Waterfowl Identification

 
Male Common Scoter
male
Female Common Scoter
female
Similar Waterfowl:
None
Description:
Common scoters are among the most vocal of waterfowl species. Male common scoters are entirely black except for a yellow protuberance on the base of the bill and the gray lower surface of the flight feathers. The legs and feet are dusky and the iris is brown. Female common scoters are dark brown with light whitish cheeks, chin and throat, which contrast with a dark crown. The legs and feet are dusky and the iris is brown.
Typical Size:
The male and female average 19 inches in length and weigh 2 1/2 pounds. They have a wingspan of 32 inches.
Habitat:
Black scoters prefer to nest in large clumps of tundra grass and swamp and pond areas.
Breeding:
In North America, common scoters breed in western and southern Alaska, the Aleutian Islands, and scattered areas in central and eastern Canada, including southern Keewatin, northern Quebec, and Newfoundland. They also are found from southern Yukon and Mackenzie east to Labrador and Newfoundland and lay 8 to 9 eggs.
Diet:
Common scoters dive to feed on mollusks, crustaceans, and small fishes found in marine and freshwater habitats. Their diet also includes small amounts of eelgrass, muskgrass, widgeon grass, pondweeds, and algae found in inland habitats.
Migration:
Major wintering areas for common scoters include the Pacific coast from the Pribilof and Aleutian Islands to southern California, the Great Lakes, and the Atlantic coast from Newfoundland to South Carolina.
Flyway Patterns:
The common scoter can be most commonly found along the coastal flyways.
Flight Formation:
Irregular groups or lines. They fly low over water. Flight is strong and swift which causes their wings to whistle in flight. They reach speeds of 60 MPH.
Voice:
The males have a melodious COUR-LEW and the females have a harsh QUACK.
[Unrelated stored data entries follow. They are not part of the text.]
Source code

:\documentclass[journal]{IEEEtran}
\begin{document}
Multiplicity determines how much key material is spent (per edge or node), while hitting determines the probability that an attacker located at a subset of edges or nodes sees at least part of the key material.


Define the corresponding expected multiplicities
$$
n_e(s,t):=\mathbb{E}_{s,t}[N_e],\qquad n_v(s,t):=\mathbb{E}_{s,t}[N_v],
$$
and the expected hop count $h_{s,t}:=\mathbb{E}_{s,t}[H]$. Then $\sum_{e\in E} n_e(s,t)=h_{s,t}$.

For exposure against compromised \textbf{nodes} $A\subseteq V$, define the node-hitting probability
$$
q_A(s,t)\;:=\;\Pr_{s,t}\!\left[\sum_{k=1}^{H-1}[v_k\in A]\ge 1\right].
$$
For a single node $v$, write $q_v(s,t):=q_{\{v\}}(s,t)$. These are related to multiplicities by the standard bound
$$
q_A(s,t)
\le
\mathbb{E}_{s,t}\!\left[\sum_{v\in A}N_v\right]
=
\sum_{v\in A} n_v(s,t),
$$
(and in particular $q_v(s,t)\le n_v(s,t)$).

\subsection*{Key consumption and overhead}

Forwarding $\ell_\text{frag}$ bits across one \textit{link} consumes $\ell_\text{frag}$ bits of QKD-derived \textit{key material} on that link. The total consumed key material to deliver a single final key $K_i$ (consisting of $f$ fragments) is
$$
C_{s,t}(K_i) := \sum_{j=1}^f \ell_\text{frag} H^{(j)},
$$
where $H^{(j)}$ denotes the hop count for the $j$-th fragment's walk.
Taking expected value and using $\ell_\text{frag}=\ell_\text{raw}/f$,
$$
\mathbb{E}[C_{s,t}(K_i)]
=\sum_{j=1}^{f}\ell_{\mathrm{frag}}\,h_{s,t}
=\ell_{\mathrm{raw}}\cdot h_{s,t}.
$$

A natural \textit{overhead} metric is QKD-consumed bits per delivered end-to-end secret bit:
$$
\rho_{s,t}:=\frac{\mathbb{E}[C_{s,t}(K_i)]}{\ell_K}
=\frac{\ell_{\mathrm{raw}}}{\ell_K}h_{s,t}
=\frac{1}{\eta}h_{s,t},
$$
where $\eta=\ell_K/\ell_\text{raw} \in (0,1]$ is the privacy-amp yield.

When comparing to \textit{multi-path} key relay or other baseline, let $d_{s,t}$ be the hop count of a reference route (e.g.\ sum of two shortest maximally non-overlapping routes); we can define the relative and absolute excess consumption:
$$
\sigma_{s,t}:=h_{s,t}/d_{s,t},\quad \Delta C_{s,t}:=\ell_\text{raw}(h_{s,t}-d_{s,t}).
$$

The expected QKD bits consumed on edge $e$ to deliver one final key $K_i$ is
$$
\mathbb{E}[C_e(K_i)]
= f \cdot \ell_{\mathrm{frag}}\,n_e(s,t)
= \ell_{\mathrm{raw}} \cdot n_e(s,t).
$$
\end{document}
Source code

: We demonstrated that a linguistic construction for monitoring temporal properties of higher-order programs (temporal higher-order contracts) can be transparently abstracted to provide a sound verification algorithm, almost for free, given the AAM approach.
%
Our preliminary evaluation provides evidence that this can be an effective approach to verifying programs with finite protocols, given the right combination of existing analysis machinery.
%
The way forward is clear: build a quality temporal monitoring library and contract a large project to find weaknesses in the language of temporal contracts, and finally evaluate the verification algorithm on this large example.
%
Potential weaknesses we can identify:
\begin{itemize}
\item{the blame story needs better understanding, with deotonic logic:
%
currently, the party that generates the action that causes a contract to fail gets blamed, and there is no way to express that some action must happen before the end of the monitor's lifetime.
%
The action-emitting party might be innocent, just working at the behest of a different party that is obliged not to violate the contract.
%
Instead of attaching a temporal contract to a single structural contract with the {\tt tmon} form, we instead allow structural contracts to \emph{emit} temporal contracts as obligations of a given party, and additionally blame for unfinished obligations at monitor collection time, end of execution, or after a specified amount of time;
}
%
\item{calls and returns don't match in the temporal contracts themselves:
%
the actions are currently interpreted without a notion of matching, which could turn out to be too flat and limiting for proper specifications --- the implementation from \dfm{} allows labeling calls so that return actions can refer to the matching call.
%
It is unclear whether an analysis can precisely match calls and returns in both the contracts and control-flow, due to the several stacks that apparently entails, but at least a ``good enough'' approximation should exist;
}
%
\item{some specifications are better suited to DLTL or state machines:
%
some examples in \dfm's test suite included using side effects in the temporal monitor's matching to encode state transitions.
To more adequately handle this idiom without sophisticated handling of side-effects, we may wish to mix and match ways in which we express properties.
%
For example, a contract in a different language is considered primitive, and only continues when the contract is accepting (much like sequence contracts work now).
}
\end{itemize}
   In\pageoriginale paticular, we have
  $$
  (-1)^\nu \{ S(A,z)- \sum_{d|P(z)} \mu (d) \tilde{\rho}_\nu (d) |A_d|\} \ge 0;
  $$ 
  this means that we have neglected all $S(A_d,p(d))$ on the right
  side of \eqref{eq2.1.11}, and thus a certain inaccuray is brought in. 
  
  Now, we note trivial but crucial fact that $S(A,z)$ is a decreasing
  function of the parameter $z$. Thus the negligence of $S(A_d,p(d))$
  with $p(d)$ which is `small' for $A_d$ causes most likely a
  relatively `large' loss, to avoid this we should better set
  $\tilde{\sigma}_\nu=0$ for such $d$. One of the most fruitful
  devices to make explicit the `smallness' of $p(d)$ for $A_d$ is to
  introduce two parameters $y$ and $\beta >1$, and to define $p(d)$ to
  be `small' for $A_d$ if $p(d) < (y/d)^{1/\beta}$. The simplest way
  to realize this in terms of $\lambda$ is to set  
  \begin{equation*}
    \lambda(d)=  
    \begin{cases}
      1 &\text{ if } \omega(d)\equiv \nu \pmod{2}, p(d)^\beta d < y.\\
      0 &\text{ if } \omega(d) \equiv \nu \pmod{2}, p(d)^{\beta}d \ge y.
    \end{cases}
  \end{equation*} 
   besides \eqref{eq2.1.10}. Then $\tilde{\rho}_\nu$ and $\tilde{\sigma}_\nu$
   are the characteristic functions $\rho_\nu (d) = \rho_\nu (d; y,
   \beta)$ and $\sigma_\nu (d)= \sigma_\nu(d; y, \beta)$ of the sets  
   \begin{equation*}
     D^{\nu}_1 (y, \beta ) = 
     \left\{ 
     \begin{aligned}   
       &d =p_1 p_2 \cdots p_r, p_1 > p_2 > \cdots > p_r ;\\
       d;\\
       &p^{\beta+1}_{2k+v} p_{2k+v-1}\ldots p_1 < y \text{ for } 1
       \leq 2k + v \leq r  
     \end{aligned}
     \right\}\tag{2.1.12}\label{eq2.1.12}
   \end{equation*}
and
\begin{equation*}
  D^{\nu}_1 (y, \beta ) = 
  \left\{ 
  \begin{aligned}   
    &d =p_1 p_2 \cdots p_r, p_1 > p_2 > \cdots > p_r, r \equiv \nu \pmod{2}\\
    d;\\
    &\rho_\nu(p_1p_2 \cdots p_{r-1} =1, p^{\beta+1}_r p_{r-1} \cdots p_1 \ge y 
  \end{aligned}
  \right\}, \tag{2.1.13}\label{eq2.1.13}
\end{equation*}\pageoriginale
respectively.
Common Scoter Flight Characteristics

This guide will help you recognize Common Scoter (also called Coots) on the wing - it emphasizes their size, shape, and flight characteristics. When in flight, the drakes appear all black with a flash of the gray under the wing and bright yellow at the base of the upper bill. Like the other Scoters, they primarily feed on mullusks, crabs, and fish.